For decades, educational assessment has functioned as a post-mortem examination rather than a tool for growth. Traditional tests deliver a static snapshot of a student’s abilities—too late to help them improve. Instead of guiding learning, these tests often simply rank students, failing to diagnose how they learn and mature. However, the rise of artificial intelligence (AI) may be changing this dynamic, bringing us closer to a vision of assessment that actively cultivates human potential.
The Historical Shift: From Sorting to Cultivating
The limitations of conventional testing were recognized long ago. As early as the 1950s, educational psychologist Edmund W. Gordon, working with Else Haeussermann, observed that children labeled “uneducable” thrived when given tailored support, not standardized tests. Haeussermann’s approach focused on identifying conditions for success rather than merely diagnosing deficits. This fundamental insight—that assessment should reveal potential rather than simply measure what exists—is now being revisited through the lens of AI.

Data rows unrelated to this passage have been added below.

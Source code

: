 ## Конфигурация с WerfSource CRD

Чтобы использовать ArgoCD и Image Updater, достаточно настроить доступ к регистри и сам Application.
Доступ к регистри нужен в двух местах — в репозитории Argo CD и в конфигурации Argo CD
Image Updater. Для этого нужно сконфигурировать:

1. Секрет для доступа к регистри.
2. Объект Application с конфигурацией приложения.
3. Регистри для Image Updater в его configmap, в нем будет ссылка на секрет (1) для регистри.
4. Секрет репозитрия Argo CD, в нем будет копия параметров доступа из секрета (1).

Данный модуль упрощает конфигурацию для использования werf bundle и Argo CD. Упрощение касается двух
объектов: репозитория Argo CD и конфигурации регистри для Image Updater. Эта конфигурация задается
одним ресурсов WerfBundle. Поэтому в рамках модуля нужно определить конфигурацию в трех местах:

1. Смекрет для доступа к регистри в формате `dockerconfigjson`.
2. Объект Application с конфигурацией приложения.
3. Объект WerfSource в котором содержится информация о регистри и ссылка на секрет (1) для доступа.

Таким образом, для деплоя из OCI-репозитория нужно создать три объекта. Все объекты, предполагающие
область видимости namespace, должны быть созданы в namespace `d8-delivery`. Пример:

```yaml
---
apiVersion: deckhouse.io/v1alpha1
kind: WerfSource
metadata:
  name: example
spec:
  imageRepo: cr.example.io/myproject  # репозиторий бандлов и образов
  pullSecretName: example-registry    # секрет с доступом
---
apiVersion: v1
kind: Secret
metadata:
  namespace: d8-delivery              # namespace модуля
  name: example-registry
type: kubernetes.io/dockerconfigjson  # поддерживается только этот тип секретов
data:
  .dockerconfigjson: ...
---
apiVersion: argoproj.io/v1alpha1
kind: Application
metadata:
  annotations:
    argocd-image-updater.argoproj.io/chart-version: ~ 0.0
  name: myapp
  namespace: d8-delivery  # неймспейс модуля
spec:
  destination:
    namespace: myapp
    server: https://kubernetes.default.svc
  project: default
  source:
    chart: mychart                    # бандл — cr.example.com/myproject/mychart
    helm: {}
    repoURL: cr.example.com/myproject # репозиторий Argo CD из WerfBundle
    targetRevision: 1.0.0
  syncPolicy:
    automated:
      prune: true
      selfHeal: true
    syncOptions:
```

From Check Engine Light to GPS Navigation
The Gordon Commission on the Future of Assessment (2013) argued that traditional standardized tests create an artificial gap between testing and teaching. Current systems act like a “check engine” light—alerting you to a problem long after it has occurred. What’s needed is a real-time “GPS dashboard” that guides learning, not just reports results. This means moving beyond simple measurement to understanding why a student struggles, and what interventions might help.
Dynamic Pedagogy: The Integrated Approach
The key is shifting from evaluating outcomes to supporting processes. Instead of simply measuring a plant to judge its health, we measure its needs (water, sunlight, soil) to help it grow. This principle translates directly to education, through strategies like dynamic pedagogy —where assessment, curriculum, and instruction work together seamlessly. AI-powered learning platforms like Khanmigo and game-based systems already demonstrate this potential, providing real-time feedback and personalized challenges.
Human Variation: A Strength, Not Noise
Traditional testing often fails to account for the richness of human differences. Factors such as cultural background, motivation, and cognitive style are treated as “noise” to be minimized, rather than assets to be leveraged. The question shouldn’t be “How smart is this learner?” but “How is this learner smart?” Embracing this diversity is crucial for personalized learning.
The Pedagogical Troika: Assessment, Teaching, and Learning
The recently released Handbook for Assessment in the Service of Learning (2025) solidifies this vision through the metaphor of a three-legged stool: Assessment, Teaching, and Learning. Removing any leg destabilizes the whole structure. Without feedback and insight (assessment), learning suffers.
The AI Imperative: Scaling Personalized Learning
While cost has historically limited personalized education, AI now enables pedagogical analytics at scale. AI can power a learning “GPS,” providing step-by-step guidance instead of a final “verdict.” This technology isn’t just desirable—it’s increasingly practical. The future of education hinges on embracing this shift.
The integration of AI into assessment isn’t merely a technological upgrade; it’s a fundamental reorientation of how we understand learning itself. By prioritizing insight over ranking, and growth over judgment, we can unlock the full potential of every student.